Come spiega Giuliano Granato, portavoce nazionale di Potere al Popolo, che fin da subito ha supportato i familiari di Spasiano: «A quanto ci è stato riferito Patrizio lavorava anche 10 ore al giorno e non era formato per interventi specifici in cantiere. Ragione per cui pensiamo che non dovesse trovarsi sopra l’impalcatura. In più, quando è stato ritrovato il suo corpo, pare non indossasse altri dispositivi per la sicurezza oltre alle scarpe antinfortunistiche. Adesso si stanno svolgendo le indagini per accertare le responsabilità tra le due aziende che si rimbalzano le colpe. Ma non basta».

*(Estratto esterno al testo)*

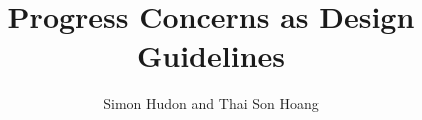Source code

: \newcommand\PREAMBLE{}
{
  \usepackage{fullpage}
  \usepackage{pgf}
  \usepackage{hyperref}
}

{
}

\usepackage[english]{babel}

\usepackage[latin1]{inputenc}
\usepackage{times}
\usepackage[T1]{fontenc}

\usepackage{amsmath}
\usepackage{amssymb}
\usepackage[colour,nobox]{eventB}
\usepackage{bsymb}
\usepackage{spacing}
\usepackage{unitb}
\usepackage{unity}
\usepackage{ltl}
\usepackage[compact]{reqdoc}
\usepackage{reasoning}
\usepackage{tikz}
\usetikzlibrary{snakes,arrows}

\newcommand{\Conv}[2]{\vdash \textsf{$#1$ is convergent in $#2$}}
\newcommand{\Div}[2]{\vdash \textsf{$#1$ is divergent in $#2$}}
\newcommand{\DLF}[2]{\vdash \textsf{$#1$ is deadlock-free in $#2$}}
\newcommand{\LeadsFrom}[3]{\vdash \textsf{$#1$ leads from $#2$ to $#3$}}
\newcommand{\Pred}{P}
\newcommand{\Mch}{\Bmch{M}}

\title[The Unit-B Modelling Method]
{Progress Concerns as Design Guidelines}


\author[S.~Hudon and T.S.~Hoang] %
{Simon Hudon and Thai Son Hoang}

Per Granato a minare la sicurezza dei lavoratori in Italia c’è un problema strutturale del mercato occupazionale: «Se sei stagista o precario che forza hai di fronte all’imprenditore per rivendicare maggiore sicurezza o per rifiutare mansioni che non ti competono? Certo formare i lavoratori su quali siano i loro diritti è fondamentale. Ma c’è anche il problema dell’esigibilità di questi diritti. Perché una cosa sono quelli scritti sulla carta, un’altra quelli davvero garantiti in azienda. Quando un lavoratore è debole non può obiettare, se lo fa viene buttato fuori».

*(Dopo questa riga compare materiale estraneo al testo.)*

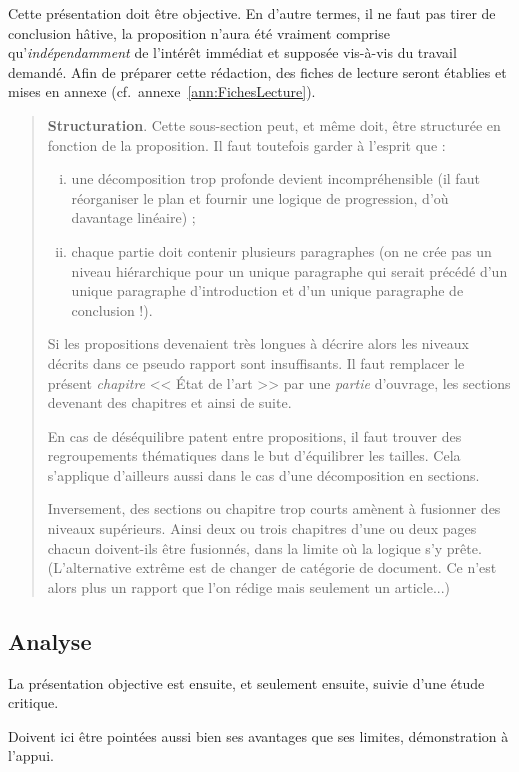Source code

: \documentclass[11pt, french]{report-rd-info}
\newenvironment{structuration}{\begin{quote}\textbf{Structuration}. }{\end{quote}}
\begin{document}
Cette présentation doit être objective. En d'autre termes, il ne faut pas tirer de conclusion hâtive, la proposition n'aura été vraiment comprise qu'\emph{indépendamment} de l'intérêt immédiat et supposée vis-à-vis du travail demandé. Afin de préparer cette rédaction, des fiches de lecture seront établies et mises en annexe (cf.\ annexe~\ref{ann:FichesLecture}).
\begin{structuration}
Cette sous-section peut, et même doit, être structurée en fonction de la proposition. Il faut toutefois garder à l'esprit que :
\begin{enumerate}[(i)]
    \item une décomposition trop profonde devient incompréhensible (il faut réorganiser le plan et fournir une logique de progression, d'où davantage linéaire) ;
    \item chaque partie doit contenir plusieurs paragraphes (on ne crée pas un niveau hiérarchique pour un unique paragraphe qui serait précédé d'un unique paragraphe d'introduction et d'un unique paragraphe de conclusion !).
\end{enumerate}

Si les propositions devenaient très longues à décrire alors les niveaux décrits dans ce pseudo rapport sont insuffisants. Il faut remplacer le présent \emph{chapitre} << \'Etat de l'art >> par une \emph{partie} d'ouvrage, les sections devenant des chapitres et ainsi de suite.

En cas de déséquilibre patent entre propositions, il faut trouver des regroupements thématiques dans le but d'équilibrer les tailles.  Cela s'applique d'ailleurs aussi dans le cas d'une décomposition en sections.

Inversement, des sections ou chapitre trop courts amènent à fusionner des niveaux supérieurs. Ainsi deux ou trois chapitres d'une ou deux pages chacun doivent-ils être fusionnés, dans la limite où la logique s'y prête. (L'alternative extrême est de changer de catégorie de document. Ce n'est alors plus un rapport que l'on rédige mais seulement un article...)
\end{structuration}

\subsection{Analyse}

La présentation objective est ensuite, et seulement ensuite, suivie d'une étude critique.

Doivent ici être pointées aussi bien ses avantages que ses limites, démonstration à l'appui.
\end{document}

A pensare che precarietà, lavoro grigio e sfruttamento siano gravi minacce alla sicurezza sul lavoro c’è anche Bruno Giordano, ex direttore generale dell’Ispettorato nazionale del lavoro che, da un lato, spiega come sia compito dei datori di lavoro garantire la sicurezza di tutte le persone che operano nell’attività: «Tirocinanti, stagisti, volontari, tutti. Anzi più sono estranei all’ambiente maggiore deve essere l’attenzione nei loro confronti».

Mentre dall’altro lato sottolinea anche come sul piano pratico sia comune «l’uso di forme di lavoro contrattualizzate per eludere le normative in merito di previdenza sociale, Inps, assicurazioni, sicurezza. Non solo per pagare di meno i dipendenti ma anche per avere meno impegni». Per Giordano, tirocini e stage spesso vengono utilizzati per mascherare forme di sfruttamento, soprattutto nei confronti dei giovani. E possono funzionare come un ricatto: «Così il lavoratore spera che se non si lamenta il contratto verrà rinnovato o prolungato. O il tirocinio diventerà un indeterminato».

Secondo la madre, Spaiano non era consapevole dei rischi a cui andava incontro da quando Cofrin l’aveva spostato alla Frigocaserta e anche qualora lo fosse stato «non aveva né il carattere per rifiutarsi, né gli strumenti per capire: mi raccontava che i colleghi lo prendevano in giro quando saliva sull’impalcatura visto che era “grassottello” ma lui viveva tutto in buona fede». Ora sono le indagini in corso a dover stabilire la verità sull’accaduto e chiarire le responsabilità delle due aziende, il 4 febbraio inizieranno i sopralluoghi dei periti dove è avvenuto l’incidente: «Anche se non servirà a riportare in vita Patrizio voglio che chi ha sbagliato paghi. Perché hanno distrutto la nostra famiglia. E hanno lasciato che mio figlio, a 19 anni, morisse solo».